##### DATA SUPPLIED #####

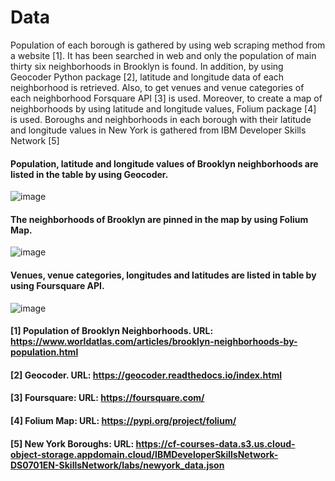 # Data
Population of each borough is gathered by using web scraping method from a website [1]. 
It has been searched in web and only the population of main thirty six neighborhoods in Brooklyn is found. 
In addition, by using Geocoder Python package [2], latitude and longitude data of each neighborhood is retrieved. 
Also, to get venues and venue categories of each neighborhood Forsquare API [3] is used.
Moreover, to create a map of neighborhoods by using latitude and longitude values, Folium package [4] is used.
Boroughs and neighborhoods in each borough with their latitude and longitude values in New York is gathered from IBM Developer Skills Network [5]
#### Population, latitude and longitude values of Brooklyn neighborhoods are listed in the table by using Geocoder.
![image](https://user-images.githubusercontent.com/82239473/118260736-556ca680-b4bb-11eb-8ac0-450bfcd4fa52.png)

#### The neighborhoods of Brooklyn are pinned in the map by using Folium Map.
![image](https://user-images.githubusercontent.com/82239473/118260824-7208de80-b4bb-11eb-8c80-26356533fcc6.png)

#### Venues, venue categories, longitudes and latitudes are listed in table by using Foursquare API.
![image](https://user-images.githubusercontent.com/82239473/118260890-864cdb80-b4bb-11eb-9ae8-a4152fd48395.png)


#### [1] Population of Brooklyn Neighborhoods. URL: https://www.worldatlas.com/articles/brooklyn-neighborhoods-by-population.html
#### [2] Geocoder. URL: https://geocoder.readthedocs.io/index.html
#### [3] Foursquare: URL: https://foursquare.com/
#### [4] Folium Map: URL: https://pypi.org/project/folium/
#### [5] New York Boroughs: URL: https://cf-courses-data.s3.us.cloud-object-storage.appdomain.cloud/IBMDeveloperSkillsNetwork-DS0701EN-SkillsNetwork/labs/newyork_data.json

#####

# EXERCISE DETAILS:
Among the lines above, return each one holding the string "venue".

# TASK ANSWER:
Also, to get venues and venue categories of each neighborhood Forsquare API [3] is used.
#### Venues, venue categories, longitudes and latitudes are listed in table by using Foursquare API.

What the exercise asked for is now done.